FunColumnSelect(3) select Funtools columns

DESCRIPTION

The FunColumnSelect() routine is used to select the columns from a Funtools binary table extension or raw event file for processing. This routine allows you to specify how columns in a file are to be read into a user record structure or written from a user record structure to an output FITS file.

The first argument is the Fun handle associated with this set of columns. The second argument specifies the size of the user record structure into which columns will be read. Typically, the sizeof() macro is used to specify the size of a record structure.
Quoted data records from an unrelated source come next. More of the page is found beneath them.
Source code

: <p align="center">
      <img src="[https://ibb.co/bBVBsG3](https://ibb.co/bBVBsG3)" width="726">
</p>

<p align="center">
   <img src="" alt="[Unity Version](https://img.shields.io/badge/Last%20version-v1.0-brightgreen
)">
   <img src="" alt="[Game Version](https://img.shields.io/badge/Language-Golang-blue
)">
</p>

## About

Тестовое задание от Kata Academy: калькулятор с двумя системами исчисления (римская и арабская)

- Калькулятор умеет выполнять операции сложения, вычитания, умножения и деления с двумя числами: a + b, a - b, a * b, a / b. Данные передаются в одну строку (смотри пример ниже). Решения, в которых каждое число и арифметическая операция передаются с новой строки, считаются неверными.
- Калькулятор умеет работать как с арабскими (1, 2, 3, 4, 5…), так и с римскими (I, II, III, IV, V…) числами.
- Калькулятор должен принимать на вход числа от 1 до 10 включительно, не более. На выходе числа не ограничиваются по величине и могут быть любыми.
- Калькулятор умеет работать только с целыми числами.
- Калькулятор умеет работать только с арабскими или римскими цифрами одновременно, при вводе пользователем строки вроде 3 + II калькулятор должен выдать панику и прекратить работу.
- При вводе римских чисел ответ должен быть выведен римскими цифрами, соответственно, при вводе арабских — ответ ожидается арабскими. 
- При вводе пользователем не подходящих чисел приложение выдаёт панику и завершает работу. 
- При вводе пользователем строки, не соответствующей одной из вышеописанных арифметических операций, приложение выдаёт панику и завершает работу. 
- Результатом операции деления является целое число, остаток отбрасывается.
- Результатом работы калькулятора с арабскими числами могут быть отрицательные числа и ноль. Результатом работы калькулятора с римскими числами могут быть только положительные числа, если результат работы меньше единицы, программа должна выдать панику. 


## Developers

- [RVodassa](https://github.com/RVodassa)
The third argument allows you to specify keyword directives for the selection and is described in more detail below.

Following the first three required arguments is a variable length list of column specifications. Each column specification will consist of four arguments:

  • name: the name of the column
  • type: the data type of the column as it will be stored in the user record struct (not the data type of the input file). The following basic data types are recognized:
  • A: ASCII characters
  • B: unsigned 8\-bit char
  • I: signed 16\-bit int
  • U: unsigned 16\-bit int (not standard FITS)
  • J: signed 32\-bit int
  • V: unsigned 32\-bit int (not standard FITS)
  • E: 32\-bit float
  • D: 64\-bit float
  • The syntax used is similar to that which defines the TFORM parameter in FITS binary tables. That is, a numeric repeat value can precede the type character, so that ``10I'' means a vector of 10 short ints, ``E'' means a single precision float, etc. Note that the column value from the input file will be converted to the specified data type as the data is read by FunTableRowGet().

    [ A short digression regarding bit\-fields: Special attention is required when reading or writing the FITS bit-field type (``X''). Bit-fields almost always have a numeric repeat character preceding the 'X' specification. Usually this value is a multiple of 8 so that bit-fields fit into an integral number of bytes. For all cases, the byte size of the bit-field B is (N+7)/8, where N is the numeric repeat character.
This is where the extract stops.